На лугу было тихо, как бывает только в конце дня, когда всё живое замедляется, будто сама природа хочет выдохнуть. Среди высокой травы, почти незаметный, сидел мальчик. Он обнял колени и смотрел в землю. Слёзы стекали по щекам и падали в траву, словно мелкий дождик, который начинается, не спросив неба.
Кузнечики рядом продолжали стрекотать, будто не замечали слёз – или наоборот, стрекотали впечатлённее, как будто хотели поддержать его своим звоном.
И вдруг…
– Э-эй, ты! – раздался звонкий, немного фальшивый голос, как будто кто-то попытался сыграть на трубе, не умея.
Из травы вылезло нечто зеленое, круглое и очень решительное. В праздничном колпаке, с радужным языком, который напоминал леденец.
– Да тут же озеро из печали! Срочно требуется операция «Ягодный переполох»! – Пинкхарт хлопнул себя по пузу и грациозно подловил слезинку языком. – Ммм… на вкус как обида. С привкусом одиночества.
За ним неспешно выбрел Фикскин – кабан с серьёзной мордой. На голове у него красовался шлем с рогами, как у байкера, а сверху болталась вертушка, тихо позвякивая. На шее – жилетка с аббревиатурой RH, слегка перекошенная, как будто её кто-то шил в темноте. Он хрюкнул в знак приветствия и, не говоря ни слова, опустился рядом.
– Когда сердце плачет – желудок тоже грустит – произнёс он после паузы, и высыпал на ладонь мальчика горсть ягод – тёплых, чуть липких, пахнущих солнцем.
С другой стороны села Раггита – рыжая жабка с твёрдым взглядом и пышными кудрями. Она молча протянула ягоду и ткнула мальчика локтем.
– Жуй. Они волшебные. Одна за грусть, вторая – чтобы снова смеяться.
Мальчик чуть улыбнулся. Не специально. Просто так вышло.
Ягода была сладкой, как утренний чай с мёдом, и чуть кислой – как день, когда не получилось, но всё равно старался.
– Знаешь, – сказал Фикскин, глядя в закат, – иногда кажется, что мир треснул.
– А он просто ломает старую скорлупу, – добавила Раггита. – Чтобы вырасти.

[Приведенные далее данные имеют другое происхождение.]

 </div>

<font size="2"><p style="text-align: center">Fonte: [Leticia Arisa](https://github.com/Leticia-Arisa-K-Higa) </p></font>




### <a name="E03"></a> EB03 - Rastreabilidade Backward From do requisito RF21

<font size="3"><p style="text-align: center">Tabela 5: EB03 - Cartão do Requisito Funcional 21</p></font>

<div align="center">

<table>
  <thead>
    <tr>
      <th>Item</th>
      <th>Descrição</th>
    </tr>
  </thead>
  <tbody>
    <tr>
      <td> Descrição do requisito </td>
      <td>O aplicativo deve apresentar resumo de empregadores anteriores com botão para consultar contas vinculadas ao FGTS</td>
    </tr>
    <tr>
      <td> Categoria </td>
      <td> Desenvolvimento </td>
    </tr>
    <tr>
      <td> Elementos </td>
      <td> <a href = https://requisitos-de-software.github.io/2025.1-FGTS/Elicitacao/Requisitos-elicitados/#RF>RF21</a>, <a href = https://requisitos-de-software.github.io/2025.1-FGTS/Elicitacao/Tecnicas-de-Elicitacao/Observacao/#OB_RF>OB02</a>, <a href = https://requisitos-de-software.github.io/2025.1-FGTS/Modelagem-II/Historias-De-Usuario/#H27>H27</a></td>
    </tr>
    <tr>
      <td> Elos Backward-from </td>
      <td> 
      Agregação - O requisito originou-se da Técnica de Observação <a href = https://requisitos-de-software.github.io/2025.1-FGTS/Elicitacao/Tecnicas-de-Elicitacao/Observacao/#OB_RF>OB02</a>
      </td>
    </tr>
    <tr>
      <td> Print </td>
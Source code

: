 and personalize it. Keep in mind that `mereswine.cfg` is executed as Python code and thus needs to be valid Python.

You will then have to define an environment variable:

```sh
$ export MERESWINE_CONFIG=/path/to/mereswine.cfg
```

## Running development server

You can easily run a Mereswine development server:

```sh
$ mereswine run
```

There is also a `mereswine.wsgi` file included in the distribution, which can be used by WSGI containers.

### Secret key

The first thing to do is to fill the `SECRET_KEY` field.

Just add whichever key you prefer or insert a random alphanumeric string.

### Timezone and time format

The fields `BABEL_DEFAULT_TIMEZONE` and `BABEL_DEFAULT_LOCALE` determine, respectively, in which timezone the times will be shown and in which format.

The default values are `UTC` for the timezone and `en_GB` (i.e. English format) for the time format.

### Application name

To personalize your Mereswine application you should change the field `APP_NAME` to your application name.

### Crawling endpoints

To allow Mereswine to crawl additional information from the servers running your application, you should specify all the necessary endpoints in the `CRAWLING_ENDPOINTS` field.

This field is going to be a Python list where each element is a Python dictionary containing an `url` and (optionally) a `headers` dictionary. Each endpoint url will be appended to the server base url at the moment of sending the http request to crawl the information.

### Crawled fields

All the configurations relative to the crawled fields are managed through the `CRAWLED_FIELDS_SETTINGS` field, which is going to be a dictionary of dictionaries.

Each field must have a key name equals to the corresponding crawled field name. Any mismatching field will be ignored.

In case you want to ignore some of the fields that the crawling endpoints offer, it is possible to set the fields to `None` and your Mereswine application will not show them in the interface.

– А потом можно из этой скорлупы сделать шлем! – выкрикнул Пинкхарт и водрузил себе на голову половинку кокоса. – Я капитан Слёзоглот, вперёд!
Он схватил мальчика за руку и потащил в траву, оставляя за собой румяную дорожку из ягод. Раггита вскинула глаза к небу и проворчала:
– Всё, понеслось.
Фикскин лишь усмехнулся, завёл вертушку, и она загудела, рассыпая над травами тонкий звон.